To my colleagues in student government, fellow students and members of the entire Rensselaer community,
I want to apologize for my error in judgment in the removal of posters pertaining to the referendum on amendments to the Union Constitution. It particularly pains me to know that my decision negatively affected Student Government, which is the activity at Rensselaer to which I have devoted my last four years as a student leader. This year, we have accomplished many things together and that’s because Student Government is composed of wonderful, dedicated people whose focus has always been the betterment of student life. They mean the world to me, and I am sorry to see them and the rest of our community hurt by my actions. I hope that all of us can move forward and work together in the future so that we can continue to add to the legacy that has made Rensselaer the great place it is today.
148th Grand Marshal
To the members of the Rensselaer Community,
I would like to apologize for my recent mistakes. I have disappointed you and let you down, and I know that there is very little I can do to repair the damage of my actions.
I would like to apologize to my peers in Student Government, who will now have to deal with the aftermath of my own poor decision. I am sorry that my actions have cast a shadow on all of their good work and the changes they have dedicated themselves to this year. Unfortunately, they will have to work even harder in the next year due to my mistakes, and I deeply regret that. I have been fortunate enough to work with the wonderful and talented people of the Rensselaer Union Admin Office, club officers, and those in Student Government. I have let each of them down in many ways, and I cannot fully express how much I regret that.
I was elected to best serve our students and our Union and I am sorry that I made a mistake while in that role. It was my responsibility to fully think through my actions before I made them, and in this situation I did not. Please do not let my poor decision influence your relationship with our Union and Student Government. The mistake I made was my own and not a reflection of anyone else’s opinion or actions. Unfortunately, I am graduating and will not be able to redeem my actions over time; but I truly hope that the excellent work of my peers will not be forgotten or overlooked because of the mistakes that I made. They are great, dedicated people and they will continue to show it throughout this upcoming year.
I sincerely apologize for my mistakes and the negative impact it has had on this community.
124th President of the Union
Members of the RPI Community,
I want to formally apologize to each and every one of you for my actions in taking down the Union Constitution Referendum opposition posters. I was wrong to do it and I should have known better. I’ve let you down as a leader and want you to know that I will never do something like this again. I wish I could go back and teach my former self all the lessons I’ve learned.

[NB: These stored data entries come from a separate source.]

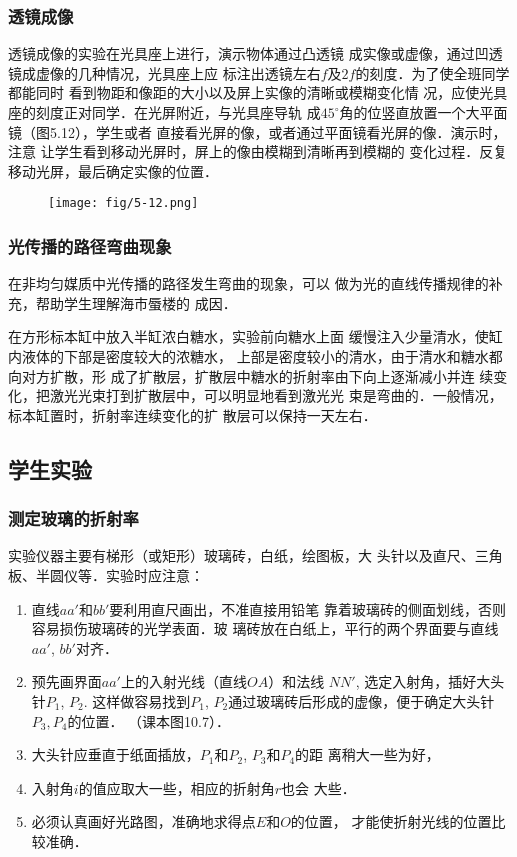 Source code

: \subsubsection{透镜成像}
透镜成像的实验在光具座上进行，演示物体通过凸透镜
成实像或虚像，通过凹透镜成虚像的几种情况，光具座上应
标注出透镜左右$f$及$2f$的刻度．为了使全班同学都能同时
看到物距和像距的大小以及屏上实像的清晰或模糊变化情
况，应使光具座的刻度正对同学．在光屏附近，与光具座导轨
成$45^{\circ}$角的位竖直放置一个大平面镜（图5.12），学生或者
直接看光屏的像，或者通过平面镜看光屏的像．演示时，注意
让学生看到移动光屏时，屏上的像由模糊到清晰再到模糊的
变化过程．反复移动光屏，最后确定实像的位置．
\begin{figure}[htp]
    \centering
    \texttt{[image: fig/5-12.png]}
    \caption{}
\end{figure}

\subsubsection{光传播的路径弯曲现象}

在非均匀媒质中光传播的路径发生弯曲的现象，可以
做为光的直线传播规律的补充，帮助学生理解海市蜃楼的
成因．

在方形标本缸中放入半缸浓白糖水，实验前向糖水上面
缓慢注入少量清水，使缸内液体的下部是密度较大的浓糖水，
上部是密度较小的清水，由于清水和糖水都向对方扩散，形
成了扩散层，扩散层中糖水的折射率由下向上逐渐减小并连
续变化，把激光光束打到扩散层中，可以明显地看到激光光
束是弯曲的．一般情况，标本缸置时，折射率连续变化的扩
散层可以保持一天左右．

\subsection{学生实验}
\subsubsection{测定玻璃的折射率}
实验仪器主要有梯形（或矩形）玻璃砖，白纸，绘图板，大
头针以及直尺、三角板、半圆仪等．实验时应注意：
\begin{enumerate}
\item 直线$aa'$和$bb'$要利用直尺画出，不准直接用铅笔
靠着玻璃砖的侧面划线，否则容易损伤玻璃砖的光学表面．玻
璃砖放在白纸上，平行的两个界面要与直线$aa'$, $bb'$对齐．
\item 预先画界面$aa'$上的入射光线（直线$OA$）和法线
$NN'$, 选定入射角，插好大头针$P_1$, $P_2$. 这样做容易找到$P_1$,
$P_2$通过玻璃砖后形成的虚像，便于确定大头针$P_3,P_4$的位置．
（课本图10.7）．
\item 大头针应垂直于纸面插放，$P_1$和$P_2$, $P_3$和$P_4$的距
离稍大一些为好，
\item 入射角$i$的值应取大一些，相应的折射角$r$也会
大些．
\item 必须认真画好光路图，准确地求得点$E$和$O$的位置，
才能使折射光线的位置比较准确．
\end{enumerate}

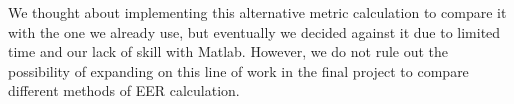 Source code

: \documentclass[11pt]{article}
\begin{document}
We thought about implementing this alternative metric calculation to compare it with the one we already use, but eventually we decided against it due to limited time and our lack of skill with Matlab. However, we do not rule out the possibility of expanding on this line of work in the final project to compare different methods of EER calculation.
\end{document}
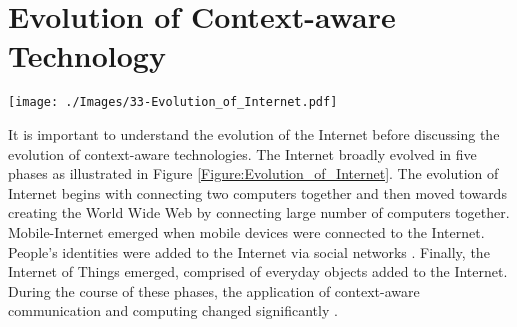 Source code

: \documentclass[journal]{IEEEtran}
\begin{document}
 \section{Evolution of Context-aware Technology}
 \label{sec:Evolution}
 
 
 \begin{figure*}[!t]
  \centering
\texttt{[image: ./Images/33-Evolution\_of\_Internet.pdf]}
 \vspace{-0.33cm}	
  \caption{Evolution of the Internet in five phases. The evolution of Internet begins with connecting two computers together and then moved towards creating  World Wide Web by connecting large number of computers together. The mobile-Internet emerged by connecting mobile devices to the Internet. Then, peoples'  identities joined the Internet via social networks. Finally, it is moving towards Internet of Things by connecting every day objects to the Internet}
  \label{Figure:Evolution_of_Internet}	
 \vspace{-0.4cm}	
 \end{figure*}
 
 
 
 
 
 
 
 
 

 
 
It is important to understand the evolution of the Internet before discussing the evolution of context-aware technologies. The Internet broadly evolved in five phases as illustrated in Figure \ref{Figure:Evolution_of_Internet}. The evolution of Internet begins with connecting two computers together and then moved towards creating the World Wide Web by connecting large number of computers together. Mobile-Internet emerged when mobile devices were connected to the Internet. People's identities were added to the Internet via social networks \cite{NP001}. Finally, the Internet of Things emerged, comprised of everyday objects added to the Internet. During the course of these phases, the application of context-aware communication and computing changed significantly \cite{ZMP007}.
\end{document}
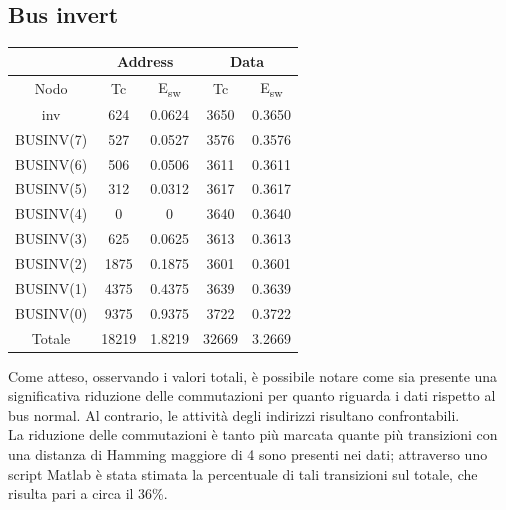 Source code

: \documentclass[11pt,  english, makeidx, a4paper, titlepage, oneside]{book}
\begin{document}
\subsection{Bus invert}
\begin{center}
	\begin{tabular}{|c|c|c||c|c|}
	\hline
	& \multicolumn{2}{c}{Address} & \multicolumn{2}{c}{Data}\\
	\hline
	Nodo & Tc & E\textsubscript{sw} & Tc & E\textsubscript{sw} \\
	\hline
	inv & 624 & 0.0624 & 3650 & 0.3650\\
	\hline
	BUSINV(7) & 527 & 0.0527 & 3576 & 0.3576\\
	 \hline
	BUSINV(6) & 506 & 0.0506 & 3611 & 0.3611\\
	\hline
	BUSINV(5) & 312 & 0.0312 & 3617 & 0.3617\\
	\hline
	BUSINV(4) & 0 & 0 & 3640 & 0.3640\\
	\hline
	BUSINV(3) & 625 & 0.0625 & 3613 & 0.3613\\
	\hline
	BUSINV(2) & 1875 & 0.1875 & 3601 & 0.3601\\
	\hline
	BUSINV(1) & 4375 & 0.4375 & 3639 & 0.3639\\
	\hline
	BUSINV(0) & 9375 & 0.9375 & 3722 & 0.3722\\
	\hline
	Totale & 18219 & 1.8219 & 32669 & 3.2669\\
	\hline
	\end{tabular}	
\end{center}
\vspace{0.3cm}
Come atteso, osservando i valori totali, è possibile notare come sia presente una significativa riduzione delle commutazioni per quanto riguarda i dati rispetto al bus normal. Al contrario, le attività degli indirizzi risultano confrontabili.
\\
La riduzione delle commutazioni è tanto più marcata quante più transizioni con una distanza di Hamming maggiore di 4 sono presenti nei dati; attraverso uno script Matlab è stata stimata la percentuale di tali transizioni sul totale, che risulta pari a circa il 36\%.
\end{document}
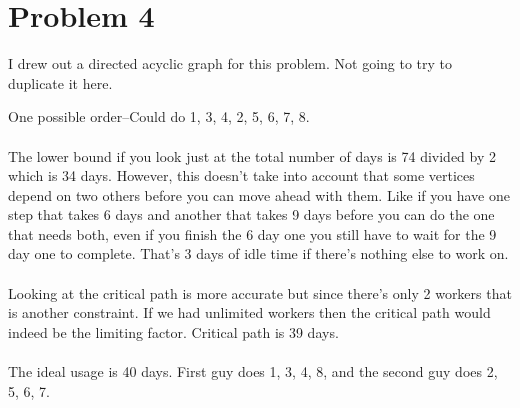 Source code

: \documentclass{article}
\begin{document}
\section {Problem 4}
I drew out a directed acyclic graph for this problem. Not going to try to duplicate it here.

One possible order--Could do 1, 3, 4, 2, 5, 6, 7, 8.
\\\\
The lower bound if you look just at the total number of days is 74 divided by 2 which is 34 days. However, this doesn't take into account that some vertices depend on two others before you can move ahead with them. Like if you have one step that takes 6 days and another that takes 9 days before you can do the one that needs both, even if you finish the 6 day one you still have to wait for the 9 day one to complete. That's 3 days of idle time if there's nothing else to work on. 
\\\\
Looking at the critical path is more accurate but since there's only 2 workers that is another constraint. If we had unlimited workers then the critical path would indeed be the limiting factor. Critical path is 39 days.
\\\\
The ideal usage is 40 days. First guy does 1, 3, 4, 8, and the second guy does 2, 5, 6, 7.
\end{document}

I wish I had never made such a rash decision, or compromised my character in this way.
I am sorry to the people whose posters I took down, sorry to the people whose trust I carelessly discarded, sorry to the members of Student Government who know deal with the aftermath, and sorry to everyone on this campus for what I have done.
I have been thinking about this non-stop since Friday and struggled for the past few days to put my feelings into words. I know I’ve disappointed you and want you to know that I take that very seriously. I will accept the consequences of my actions and work to regain your trust in the future.
146th Grand Marshal
To the RPI Student Body and the Rensselaer community,
I would like to apologize for my actions in the removal of the posters opposing amendments to the Rensselaer Union Constitution. I deeply regret what I’ve done and the damage it has caused to our community and our Union.
To those who posted the signs: I don’t know your names, but I’m sure I’ve met and spoken with a number of you. If I could apologize to you in person, I would. What I did was indefensible and inexcusable, and I’m sorry for any distress my actions caused. My actions were an affront to your rights as students, and counter to everything I’ve worked for as a representative of the student body in my time in student government. I’ve failed you as a representative of your voice.
To the members of our Student Government: I know how hard every one of you works to represent and advocate for students. I know that you struggle to maintain a relationship of trust and confidence with the student body, and my actions destroyed that relationship and much of the work we’ve done to improve it over the past three years. I’m sorry for all the damage that I have done, and I’m sorry that it will fall to you to repair it. I’ve failed you as a colleague and a friend.
To the GM Week Committee, and the Rules and Elections Committee: Your hard work and dedication to producing an incredible experience for students deserved a better ending. I’m sorry that what I did puts a black mark on what should be remembered as the best GM Week in recent history.
To the staff of the Rensselaer Union: I’ve worked with many of you over the years to make our Union the best it can be for our students. You have put your trust in me, guided me, and helped shape me as a person and leader. I’m sorry that I’ve let you down, and for the distress and inconvenience I’ve caused you.
To the rest of our RPI community: You deserve better from a student leader. Many of you who voted put your faith and trust in me as someone who would lead our Union with conscience and integrity, and I have betrayed your trust. I’ve failed you as a leader.
It pains me that the consequences of my mistakes will be suffered by others. I will do everything I can to repair the damage I’ve done, and I hope that with time I can work toward earning redemption and your forgiveness.
To My Fellow Students,
I want to extend my sincerest apologies for removing the posters pertaining to amendments to the Union Constitution. You trusted me as a student leader to make good decisions; by taking matters into my own hands, I have failed you. I hope that in time I can earn back your trust.